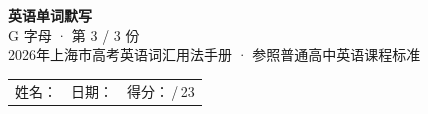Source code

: \documentclass[10pt,a4paper]{article}
\begin{document}
\pagestyle{plain}

\begin{center}
{\LARGE\bfseries 英语单词默写}\\[0.22em]
{\large G 字母 · 第 3 / 3 份}\\[0.18em]
{\small 2026年上海市高考英语词汇用法手册 · 参照普通高中英语课程标准}
\end{center}

\vspace{0.25em}
\noindent\begin{tabular}{@{}p{}@{}p{}@{}p{}@{}}
姓名：\underline{\hspace{2.0cm}} & 日期：\underline{\hspace{2.0cm}} & 得分：\underline{\hspace{1.3cm}}\,/\,23 \\
\end{tabular}

\vspace{0.3em}

\vspace{0.08em}
\end{document}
▬▬▬
◆ TASK GOAL ◆
None of the pictures should be reproduced; all other material above must be set down exactly.

◆ ANSWER TO THE EXERCISE ◆
Source code

: \documentclass[10pt,a4paper]{article}
\begin{document}
\pagestyle{plain}

\begin{center}
{\LARGE\bfseries 英语单词默写}\\[0.22em]
{\large G 字母 · 第 3 / 3 份}\\[0.18em]
{\small 2026年上海市高考英语词汇用法手册 · 参照普通高中英语课程标准}
\end{center}

\vspace{0.25em}
\noindent\begin{tabular}{@{}p{}@{}p{}@{}p{}@{}}
姓名：\underline{\hspace{2.0cm}} & 日期：\underline{\hspace{2.0cm}} & 得分：\underline{\hspace{1.3cm}}\,/\,23 \\
\end{tabular}

\vspace{0.3em}

\vspace{0.08em}
\end{document}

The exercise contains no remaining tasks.